[WORK ITEM] Beginning with the line that contains "3. Menjadi tentera.", output each line below exactly through the last one, both included, and nothing else.

[Plain-text document sources]
================================

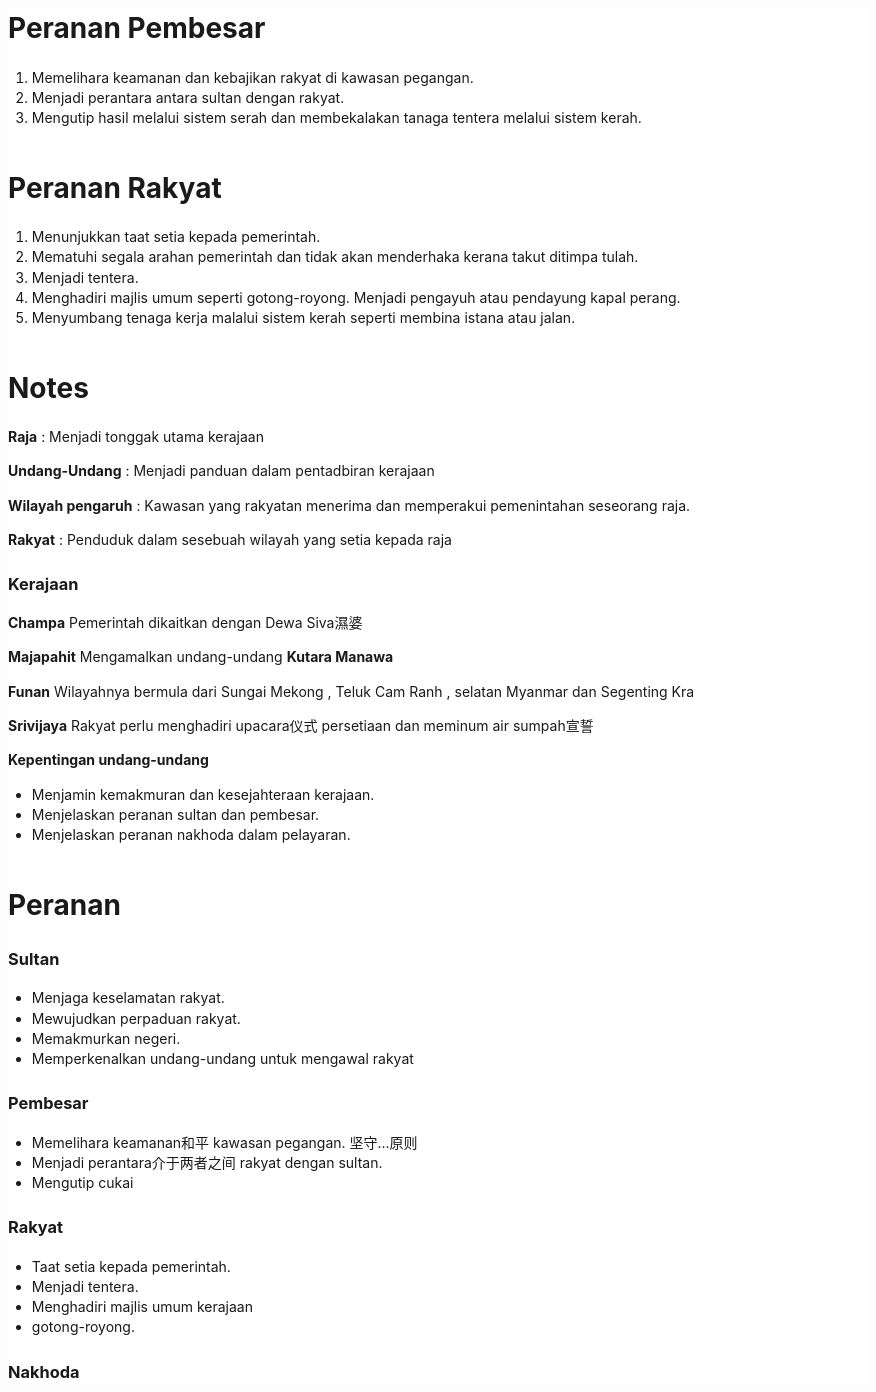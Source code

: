# Peranan Pembesar
1. Memelihara keamanan dan kebajikan rakyat di kawasan pegangan.
2. Menjadi perantara antara sultan dengan rakyat.
3. Mengutip hasil melalui sistem serah dan membekalakan tanaga tentera melalui sistem kerah.

# Peranan Rakyat
1. Menunjukkan taat setia kepada pemerintah.
2. Mematuhi segala arahan pemerintah dan tidak akan menderhaka kerana takut ditimpa tulah.
3. Menjadi tentera.
4. Menghadiri majlis umum seperti gotong-royong. Menjadi pengayuh atau pendayung kapal perang.
5. Menyumbang tenaga kerja malalui sistem kerah seperti membina istana atau jalan.

# Notes
**Raja** :
Menjadi tonggak utama kerajaan

**Undang-Undang** : 
Menjadi panduan dalam pentadbiran kerajaan

**Wilayah pengaruh** : 
Kawasan yang rakyatan menerima dan memperakui pemenintahan seseorang raja.

**Rakyat** : 
Penduduk dalam sesebuah wilayah yang setia kepada raja

### Kerajaan
**Champa**
Pemerintah dikaitkan dengan Dewa Siva濕婆

**Majapahit**
Mengamalkan undang-undang **Kutara Manawa**

**Funan**
Wilayahnya bermula dari Sungai Mekong , Teluk Cam Ranh , selatan Myanmar dan Segenting Kra

**Srivijaya**
Rakyat perlu menghadiri upacara仪式 persetiaan dan meminum air sumpah宣誓

**Kepentingan undang-undang**
 - Menjamin kemakmuran dan kesejahteraan kerajaan. 
 - Menjelaskan peranan sultan dan pembesar.
 - Menjelaskan peranan nakhoda dalam pelayaran.

# Peranan
### Sultan
-  Menjaga keselamatan rakyat. 
-  Mewujudkan perpaduan rakyat. 
-  Memakmurkan negeri. 
-  Memperkenalkan undang-undang untuk mengawal rakyat
### Pembesar
- Memelihara keamanan和平 kawasan pegangan. 坚守...原则
- Menjadi perantara介于两者之间 rakyat dengan sultan. 
-  Mengutip cukai
### Rakyat
-  Taat setia kepada pemerintah. 
-  Menjadi tentera. 
-  Menghadiri majlis umum kerajaan
-  gotong-royong.
### Nakhoda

================================

[YOUR SOLUTION]
3. Menjadi tentera.
4. Menghadiri majlis umum seperti gotong-royong. Menjadi pengayuh atau pendayung kapal perang.
5. Menyumbang tenaga kerja malalui sistem kerah seperti membina istana atau jalan.

# Notes
**Raja** :
Menjadi tonggak utama kerajaan

**Undang-Undang** : 
Menjadi panduan dalam pentadbiran kerajaan

**Wilayah pengaruh** : 
Kawasan yang rakyatan menerima dan memperakui pemenintahan seseorang raja.

**Rakyat** : 
Penduduk dalam sesebuah wilayah yang setia kepada raja

### Kerajaan
**Champa**
Pemerintah dikaitkan dengan Dewa Siva濕婆

**Majapahit**
Mengamalkan undang-undang **Kutara Manawa**

**Funan**
Wilayahnya bermula dari Sungai Mekong , Teluk Cam Ranh , selatan Myanmar dan Segenting Kra

**Srivijaya**
Rakyat perlu menghadiri upacara仪式 persetiaan dan meminum air sumpah宣誓

**Kepentingan undang-undang**
 - Menjamin kemakmuran dan kesejahteraan kerajaan. 
 - Menjelaskan peranan sultan dan pembesar.
 - Menjelaskan peranan nakhoda dalam pelayaran.

# Peranan
### Sultan
-  Menjaga keselamatan rakyat. 
-  Mewujudkan perpaduan rakyat. 
-  Memakmurkan negeri. 
-  Memperkenalkan undang-undang untuk mengawal rakyat
### Pembesar
- Memelihara keamanan和平 kawasan pegangan. 坚守...原则
- Menjadi perantara介于两者之间 rakyat dengan sultan. 
-  Mengutip cukai
### Rakyat
-  Taat setia kepada pemerintah. 
-  Menjadi tentera. 
-  Menghadiri majlis umum kerajaan
-  gotong-royong.
### Nakhoda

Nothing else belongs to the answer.